You are currently browsing the tag archive for the ‘tensor power trick’ tag.

In this previous blog post I noted the following easy application of Cauchy-Schwarz:

Lemma 1 (Van der Corput inequality) Let {v,u_1,\dots,u_n} be unit vectors in a Hilbert space {H}. Then

\displaystyle  (\sum_{i=1}^n |\langle v, u_i \rangle_H|)^2 \leq \sum_{1 \leq i,j \leq n} |\langle u_i, u_j \rangle_H|.

Proof: The left-hand side may be written as {\langle v, \sum_{i=1}^n \epsilon_i u_i \rangle_H} for some unit complex numbers {\epsilon_i}. By Cauchy-Schwarz we have

\displaystyle  |\langle v, \sum_{i=1}^n \epsilon_i u_i \rangle_H|^2 \leq \langle \sum_{i=1}^n \epsilon_i u_i, \sum_{j=1}^n \epsilon_j u_j \rangle_H

and the claim now follows from the triangle inequality. \Box

As a corollary, correlation becomes transitive in a statistical sense (even though it is not transitive in an absolute sense):

Corollary 2 (Statistical transitivity of correlation) Let {v,u_1,\dots,u_n} be unit vectors in a Hilbert space {H} such that {|\langle v,u_i \rangle_H| \geq \delta} for all {i=1,\dots,n} and some {0 < \delta \leq 1}. Then we have {|\langle u_i, u_j \rangle_H| \geq \delta^2/2} for at least {\delta^2 n^2/2} of the pairs {(i,j) \in \{1,\dots,n\}^2}.

Proof: From the lemma, we have

\displaystyle  \sum_{1 \leq i,j \leq n} |\langle u_i, u_j \rangle_H| \geq \delta^2 n^2.

The contribution of those {i,j} with {|\langle u_i, u_j \rangle_H| < \delta^2/2} is at most {\delta^2 n^2/2}, and all the remaining summands are at most {1}, giving the claim. \Box

One drawback with this corollary is that it does not tell us which pairs {u_i,u_j} correlate. In particular, if the vector {v} also correlates with a separate collection {w_1,\dots,w_n} of unit vectors, the pairs {(i,j)} for which {u_i,u_j} correlate may have no intersection whatsoever with the pairs in which {w_i,w_j} correlate (except of course on the diagonal {i=j} where they must correlate).
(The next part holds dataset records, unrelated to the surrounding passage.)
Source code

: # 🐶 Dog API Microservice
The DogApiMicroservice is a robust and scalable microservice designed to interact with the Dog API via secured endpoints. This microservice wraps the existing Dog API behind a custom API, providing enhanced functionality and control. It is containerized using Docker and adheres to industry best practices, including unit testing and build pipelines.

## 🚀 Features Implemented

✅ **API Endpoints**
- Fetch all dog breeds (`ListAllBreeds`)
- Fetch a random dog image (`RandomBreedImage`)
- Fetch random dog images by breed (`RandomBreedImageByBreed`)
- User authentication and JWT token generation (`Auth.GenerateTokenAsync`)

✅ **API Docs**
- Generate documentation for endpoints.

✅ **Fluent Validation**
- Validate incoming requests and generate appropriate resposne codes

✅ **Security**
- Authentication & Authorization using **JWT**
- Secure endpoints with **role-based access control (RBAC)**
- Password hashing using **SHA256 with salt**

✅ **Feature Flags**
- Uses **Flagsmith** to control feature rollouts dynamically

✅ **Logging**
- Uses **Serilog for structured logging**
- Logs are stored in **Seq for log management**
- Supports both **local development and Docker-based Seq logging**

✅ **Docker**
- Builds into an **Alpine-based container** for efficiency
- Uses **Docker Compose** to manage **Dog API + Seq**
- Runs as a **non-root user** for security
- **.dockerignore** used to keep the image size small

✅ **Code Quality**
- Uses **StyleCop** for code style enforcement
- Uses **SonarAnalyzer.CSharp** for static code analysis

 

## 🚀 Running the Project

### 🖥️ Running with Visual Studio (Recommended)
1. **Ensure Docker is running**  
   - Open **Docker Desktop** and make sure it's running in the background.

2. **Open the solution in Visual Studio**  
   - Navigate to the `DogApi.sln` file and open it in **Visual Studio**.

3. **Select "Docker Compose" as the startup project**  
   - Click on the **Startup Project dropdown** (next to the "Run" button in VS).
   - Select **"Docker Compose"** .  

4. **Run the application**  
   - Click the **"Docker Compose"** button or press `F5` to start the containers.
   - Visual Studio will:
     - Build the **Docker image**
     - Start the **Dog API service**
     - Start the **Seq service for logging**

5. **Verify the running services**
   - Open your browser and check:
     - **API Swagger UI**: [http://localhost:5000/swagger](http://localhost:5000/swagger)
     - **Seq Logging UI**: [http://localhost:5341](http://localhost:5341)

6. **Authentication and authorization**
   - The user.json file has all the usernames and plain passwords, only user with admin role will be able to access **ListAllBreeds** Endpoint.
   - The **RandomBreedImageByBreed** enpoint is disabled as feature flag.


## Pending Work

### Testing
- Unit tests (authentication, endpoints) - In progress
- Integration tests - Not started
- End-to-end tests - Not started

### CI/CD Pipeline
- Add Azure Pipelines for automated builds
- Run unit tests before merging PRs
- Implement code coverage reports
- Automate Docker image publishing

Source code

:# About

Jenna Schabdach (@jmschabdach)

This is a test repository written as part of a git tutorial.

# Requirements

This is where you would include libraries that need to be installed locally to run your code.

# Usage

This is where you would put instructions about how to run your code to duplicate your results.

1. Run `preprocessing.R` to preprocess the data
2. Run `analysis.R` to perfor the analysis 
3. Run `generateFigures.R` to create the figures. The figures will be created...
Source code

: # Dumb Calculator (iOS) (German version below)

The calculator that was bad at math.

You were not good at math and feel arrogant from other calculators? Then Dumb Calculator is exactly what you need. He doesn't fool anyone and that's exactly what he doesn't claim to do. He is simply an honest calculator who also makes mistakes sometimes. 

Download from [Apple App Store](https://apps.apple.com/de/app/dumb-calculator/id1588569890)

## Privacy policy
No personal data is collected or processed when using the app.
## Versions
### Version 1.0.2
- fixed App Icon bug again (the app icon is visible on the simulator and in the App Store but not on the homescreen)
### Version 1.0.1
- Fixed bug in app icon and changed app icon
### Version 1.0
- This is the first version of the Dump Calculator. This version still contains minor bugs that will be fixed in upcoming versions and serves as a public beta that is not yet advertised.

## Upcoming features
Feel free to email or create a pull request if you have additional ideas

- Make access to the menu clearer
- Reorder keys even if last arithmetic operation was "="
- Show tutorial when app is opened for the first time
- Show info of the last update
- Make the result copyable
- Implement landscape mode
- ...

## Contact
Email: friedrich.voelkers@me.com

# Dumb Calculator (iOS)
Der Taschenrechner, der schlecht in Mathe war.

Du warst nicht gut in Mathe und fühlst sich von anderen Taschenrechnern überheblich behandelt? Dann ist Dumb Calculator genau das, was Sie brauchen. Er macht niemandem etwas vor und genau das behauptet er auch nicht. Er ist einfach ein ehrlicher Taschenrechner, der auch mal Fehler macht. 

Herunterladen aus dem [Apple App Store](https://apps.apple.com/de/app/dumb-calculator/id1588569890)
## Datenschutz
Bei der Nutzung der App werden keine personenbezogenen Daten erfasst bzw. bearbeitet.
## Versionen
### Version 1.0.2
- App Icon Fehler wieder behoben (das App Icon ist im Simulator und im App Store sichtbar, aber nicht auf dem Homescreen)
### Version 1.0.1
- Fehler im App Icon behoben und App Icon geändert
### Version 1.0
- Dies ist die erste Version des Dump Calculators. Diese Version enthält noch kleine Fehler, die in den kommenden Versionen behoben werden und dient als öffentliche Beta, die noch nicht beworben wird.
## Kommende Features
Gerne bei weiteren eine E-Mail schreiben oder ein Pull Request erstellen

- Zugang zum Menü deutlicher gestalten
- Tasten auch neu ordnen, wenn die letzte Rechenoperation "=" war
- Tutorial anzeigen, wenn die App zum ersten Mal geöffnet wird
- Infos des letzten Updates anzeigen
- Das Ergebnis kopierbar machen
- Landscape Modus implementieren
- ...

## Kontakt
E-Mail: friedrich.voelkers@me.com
While working on an ongoing research project, I recently found that there is a very simple way to get around the latter problem by exploiting the tensor power trick:

Corollary 3 (Simultaneous statistical transitivity of correlation) Let {v, u^k_i} be unit vectors in a Hilbert space for {i=1,\dots,n} and {k=1,\dots,K} such that {|\langle v, u^k_i \rangle_H| \geq \delta_k} for all {i=1,\dots,n}, {k=1,\dots,K} and some {0 < \delta_k \leq 1}. Then there are at least {(\delta_1 \dots \delta_K)^2 n^2/2} pairs {(i,j) \in \{1,\dots,n\}^2} such that {\prod_{k=1}^K |\langle u^k_i, u^k_j \rangle_H| \geq (\delta_1 \dots \delta_K)^2/2}. In particular (by Cauchy-Schwarz) we have {|\langle u^k_i, u^k_j \rangle_H| \geq (\delta_1 \dots \delta_K)^2/2} for all {k}.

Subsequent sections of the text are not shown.